◆ **What the task asks**
Every line with the string "Rando" in it belongs in your answer, so copy them all from the data.
START Available data
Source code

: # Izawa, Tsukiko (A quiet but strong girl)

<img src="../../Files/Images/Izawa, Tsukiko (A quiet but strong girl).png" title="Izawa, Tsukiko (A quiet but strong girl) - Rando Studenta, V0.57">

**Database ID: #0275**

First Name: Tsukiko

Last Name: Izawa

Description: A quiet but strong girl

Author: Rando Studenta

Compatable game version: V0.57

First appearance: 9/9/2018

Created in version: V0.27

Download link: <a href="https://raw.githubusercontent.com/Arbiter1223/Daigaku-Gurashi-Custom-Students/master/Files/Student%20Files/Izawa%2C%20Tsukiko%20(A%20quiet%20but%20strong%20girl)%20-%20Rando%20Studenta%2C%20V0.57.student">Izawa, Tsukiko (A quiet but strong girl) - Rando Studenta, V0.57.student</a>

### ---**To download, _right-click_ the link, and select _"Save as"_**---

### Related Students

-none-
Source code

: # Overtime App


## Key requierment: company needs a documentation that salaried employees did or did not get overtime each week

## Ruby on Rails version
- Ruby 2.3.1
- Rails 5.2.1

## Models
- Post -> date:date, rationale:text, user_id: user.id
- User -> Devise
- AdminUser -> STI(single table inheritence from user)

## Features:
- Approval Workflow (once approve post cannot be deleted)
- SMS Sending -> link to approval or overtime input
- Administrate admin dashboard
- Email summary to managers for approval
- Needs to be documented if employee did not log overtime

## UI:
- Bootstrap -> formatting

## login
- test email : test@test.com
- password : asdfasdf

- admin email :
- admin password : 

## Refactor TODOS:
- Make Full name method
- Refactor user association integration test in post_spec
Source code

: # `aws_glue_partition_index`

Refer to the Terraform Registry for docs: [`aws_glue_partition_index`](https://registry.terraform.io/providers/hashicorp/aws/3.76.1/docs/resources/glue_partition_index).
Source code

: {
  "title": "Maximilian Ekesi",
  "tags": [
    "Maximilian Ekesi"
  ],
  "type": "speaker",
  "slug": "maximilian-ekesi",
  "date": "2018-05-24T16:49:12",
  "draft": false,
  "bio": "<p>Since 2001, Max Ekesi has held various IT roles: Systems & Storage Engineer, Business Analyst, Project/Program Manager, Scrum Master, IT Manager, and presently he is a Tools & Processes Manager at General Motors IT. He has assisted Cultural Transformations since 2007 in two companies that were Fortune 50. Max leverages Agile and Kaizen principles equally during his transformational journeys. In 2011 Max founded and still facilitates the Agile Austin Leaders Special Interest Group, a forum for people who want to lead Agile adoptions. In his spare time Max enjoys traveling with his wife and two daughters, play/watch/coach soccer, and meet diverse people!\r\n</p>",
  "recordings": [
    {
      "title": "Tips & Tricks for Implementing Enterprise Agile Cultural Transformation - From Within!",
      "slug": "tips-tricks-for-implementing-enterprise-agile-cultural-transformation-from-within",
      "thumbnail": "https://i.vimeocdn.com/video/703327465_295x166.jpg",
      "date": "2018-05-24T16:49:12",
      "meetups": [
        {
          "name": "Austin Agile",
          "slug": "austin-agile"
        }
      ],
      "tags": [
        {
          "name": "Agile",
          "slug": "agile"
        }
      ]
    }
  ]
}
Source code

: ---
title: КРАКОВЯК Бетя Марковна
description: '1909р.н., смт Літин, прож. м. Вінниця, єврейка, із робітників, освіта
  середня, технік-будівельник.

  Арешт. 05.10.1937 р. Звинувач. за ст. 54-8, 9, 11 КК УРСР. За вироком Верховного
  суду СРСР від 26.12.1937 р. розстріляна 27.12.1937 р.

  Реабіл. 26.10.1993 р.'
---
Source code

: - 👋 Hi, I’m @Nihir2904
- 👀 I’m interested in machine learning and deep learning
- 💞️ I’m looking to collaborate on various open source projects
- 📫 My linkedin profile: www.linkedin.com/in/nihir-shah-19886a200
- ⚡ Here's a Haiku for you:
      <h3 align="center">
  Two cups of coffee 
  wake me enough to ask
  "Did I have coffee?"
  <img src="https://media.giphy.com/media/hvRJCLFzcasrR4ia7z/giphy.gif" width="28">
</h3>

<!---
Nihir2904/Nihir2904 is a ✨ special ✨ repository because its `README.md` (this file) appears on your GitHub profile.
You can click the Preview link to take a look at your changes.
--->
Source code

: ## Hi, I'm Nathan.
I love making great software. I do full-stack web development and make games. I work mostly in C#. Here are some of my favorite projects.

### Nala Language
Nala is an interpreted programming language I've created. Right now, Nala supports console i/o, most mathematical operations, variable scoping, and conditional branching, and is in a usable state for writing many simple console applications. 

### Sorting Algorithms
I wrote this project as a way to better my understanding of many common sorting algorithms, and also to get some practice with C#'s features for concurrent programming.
END Available data
◆ **Output for this task**
<img src="../../Files/Images/Izawa, Tsukiko (A quiet but strong girl).png" title="Izawa, Tsukiko (A quiet but strong girl) - Rando Studenta, V0.57">
Author: Rando Studenta
Download link: <a href="https://raw.githubusercontent.com/Arbiter1223/Daigaku-Gurashi-Custom-Students/master/Files/Student%20Files/Izawa%2C%20Tsukiko%20(A%20quiet%20but%20strong%20girl)%20-%20Rando%20Studenta%2C%20V0.57.student">Izawa, Tsukiko (A quiet but strong girl) - Rando Studenta, V0.57.student</a>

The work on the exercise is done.